Au Vietnam, l'Eglise n'a pas peur. Le régime communiste, oui

 

DTC

 

  par Sandro Magister

Parce qu'il voit en l'Eglise catholique un lieu de liberté, une liberté que tous désirent. Alors, il l'opprime, pour enrayer la contagion. Reportage d'un envoyé sur place

 

 

 ROMA, le 22 octobre 2008 – Parmi les participants au synode actuellement en cours au Vatican figurent deux évêques du Vietnam: celui de Nha Trang, Joseph Vo Duc Minh, et celui de Thanh Hóa, Joseph Nguyên Chi Linh.

Ce dernier, prenant la parole le matin du 13 octobre, a dit que l’Eglise du Vietnam était l’"une des plus éprouvées par des persécutions sanglantes et constantes".

Mais tout de suite après, il a rendu courage à l’assistance avec cette phrase de la constitution conciliaire "Gaudium et Spes":

"L’Eglise reconnaît que, de l'opposition même de ses adversaires et de ses persécuteurs, elle a tiré de grands avantages et qu'elle peut continuer à le faire".

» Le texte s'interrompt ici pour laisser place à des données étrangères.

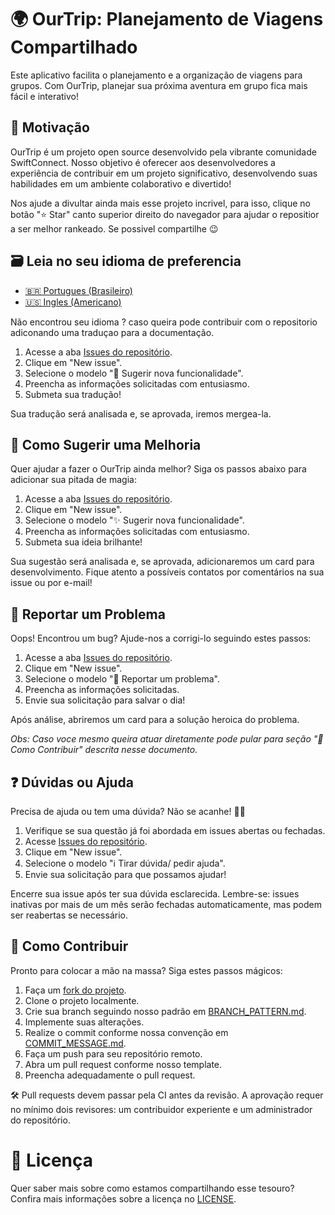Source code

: # 🌍 OurTrip: Planejamento de Viagens Compartilhado

Este aplicativo facilita o planejamento e a organização de viagens para grupos. Com OurTrip, planejar sua próxima aventura em grupo fica mais fácil e interativo!

## 🌟 Motivação

OurTrip é um projeto open source desenvolvido pela vibrante comunidade SwiftConnect. Nosso objetivo é oferecer aos desenvolvedores a experiência de contribuir em um projeto significativo, desenvolvendo suas habilidades em um ambiente colaborativo e divertido!

Nos ajude a divultar ainda mais esse projeto incrivel, para isso, clique no botão "⭐️ Star" canto superior direito do navegador para ajudar o repositior a ser melhor rankeado. Se possivel compartilhe 😉

## 🗃️ Leia no seu idioma de preferencia

- [🇧🇷 Portugues (Brasileiro)](./Docs/README.md)
- [🇺🇸 Ingles (Americano)](./README.md)

Não encontrou seu idioma ? caso queira pode contribuir com o repositorio adiconando uma traduçao para a documentação.

1. Acesse a aba [Issues do repositório](https://github.com/PaoloProdossimoLopes/OurTrip/issues).
2. Clique em "New issue".
3. Selecione o modelo "💬 Sugerir nova funcionalidade".
4. Preencha as informações solicitadas com entusiasmo.
5. Submeta sua tradução!

Sua tradução será analisada e, se aprovada, iremos mergea-la.

## 🚀 Como Sugerir uma Melhoria

Quer ajudar a fazer o OurTrip ainda melhor? Siga os passos abaixo para adicionar sua pitada de magia:

1. Acesse a aba [Issues do repositório](https://github.com/PaoloProdossimoLopes/OurTrip/issues).
2. Clique em "New issue".
3. Selecione o modelo "✨ Sugerir nova funcionalidade".
4. Preencha as informações solicitadas com entusiasmo.
5. Submeta sua ideia brilhante!

Sua sugestão será analisada e, se aprovada, adicionaremos um card para desenvolvimento. Fique atento a possíveis contatos por comentários na sua issue ou por e-mail!

## 🐞 Reportar um Problema

Oops! Encontrou um bug? Ajude-nos a corrigi-lo seguindo estes passos:

1. Acesse a aba [Issues do repositório](https://github.com/PaoloProdossimoLopes/OurTrip/issues).
2. Clique em "New issue".
3. Selecione o modelo "🐛 Reportar um problema".
4. Preencha as informações solicitadas.
5. Envie sua solicitação para salvar o dia!

Após análise, abriremos um card para a solução heroica do problema.

_Obs: Caso voce mesmo queira atuar diretamente pode pular para seção "🤝 Como Contribuir" descrita nesse documento._

## ❓ Dúvidas ou Ajuda

Precisa de ajuda ou tem uma dúvida? Não se acanhe! 🙋‍♂️

1. Verifique se sua questão já foi abordada em issues abertas ou fechadas.
2. Acesse [Issues do repositório](https://github.com/PaoloProdossimoLopes/OurTrip/issues).
3. Clique em "New issue".
4. Selecione o modelo "ℹ️ Tirar dúvida/ pedir ajuda".
5. Envie sua solicitação para que possamos ajudar!

Encerre sua issue após ter sua dúvida esclarecida. Lembre-se: issues inativas por mais de um mês serão fechadas automaticamente, mas podem ser reabertas se necessário.

## 🤝 Como Contribuir

Pronto para colocar a mão na massa? Siga estes passos mágicos:

1. Faça um [fork do projeto](https://docs.github.com/pt/pull-requests/collaborating-with-pull-requests/working-with-forks/about-forks).
2. Clone o projeto localmente.
3. Crie sua branch seguindo nosso padrão em [BRANCH_PATTERN.md](./BRANCH_PATTERN.md).
4. Implemente suas alterações.
5. Realize o commit conforme nossa convenção em [COMMIT_MESSAGE.md](./COMMIT_MESSAGE.md).
6. Faça um push para seu repositório remoto.
7. Abra um pull request conforme nosso template.
8. Preencha adequadamente o pull request.

🛠 Pull requests devem passar pela CI antes da revisão. A aprovação requer no mínimo dois revisores: um contribuidor experiente e um administrador do repositório.

# 📜 Licença

Quer saber mais sobre como estamos compartilhando esse tesouro? Confira mais informações sobre a licença no [LICENSE](./../../LICENSE).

Comme preuves de cet "avantage" il a cité la floraison de conversions au Vietnam et le respect croissant que suscitent les catholiques par leur défense de la maternité dans un pays où le taux d’avortement est très élevé.

Dans la salle du synode l’évêque n’en a pas dit plus pour décrire les souffrances actuelles des catholiques vietnamiens. Mais les informations diffusées chaque jour par des agences comme "Asia News" et "UCA News" montrent que les difficultés augmentent. Pour avoir affirmé, après une rencontre infructueuse avec des dirigeants du régime communiste, que la liberté religieuse "est un droit, pas un privilège", l'archevêque de Hanoi lui-même, Joseph Ngo Quang Kiet, a été attaqué. Le maire de la ville, Nguyên The Thao, étoile montante de la scène politique vietnamienne et probable futur premier ministre, a demandé sa destitution.

A son tour, Nguyên Tan Dung, l’actuel premier ministre, s’est fait menaçant et a déclaré que si les revendications des catholiques ne cessaient pas, "elles auraient un impact négatif sur les rapports entre le Vietnam et le Vatican", qui n’entretiennent pas de relations diplomatiques.

Au Vietnam, le Saint-Siège n’est pas pleinement libre de choisir les nouveaux évêques. Selon le système actuel, Rome présente à chaque fois trois candidats, parmi lesquels les autorités vietnamiennes excluent ceux qui leur déplaisent. Les deux dernières nominations selon ce système ont été rendues publiques le 15 octobre dernier.

Quatre mois plus tôt, en juin, une délégation du Saint-Siège s’était rendue au Vietnam en visite officielle. Le communiqué publié à la fin de la mission avait fait naître des espérances, mais elles ont été rapidement anéanties par les faits.

Le reportage ci-dessous, à paraître dans le prochain numéro de l’hebdomadaire milanais "Tempi", donne un tableau des difficultés actuelles de l’Eglise catholique au Vietnam:

Au pays de l’oncle Hô

  par Lorenzo Fazzini

"Vous ne connaissez pas les communistes. Si je vous raconte ouvertement tout ce qu’ils font contre l’Eglise, demain ils m’arrêtent et me mettent en prison". L’évêque vietnamien qui me fait cette confidence écarte les bras, désolé. Parce que finir en prison à cause de sa foi est une éventualité réaliste dans un pays où le Parti est encore, à la mode soviétique, un dieu.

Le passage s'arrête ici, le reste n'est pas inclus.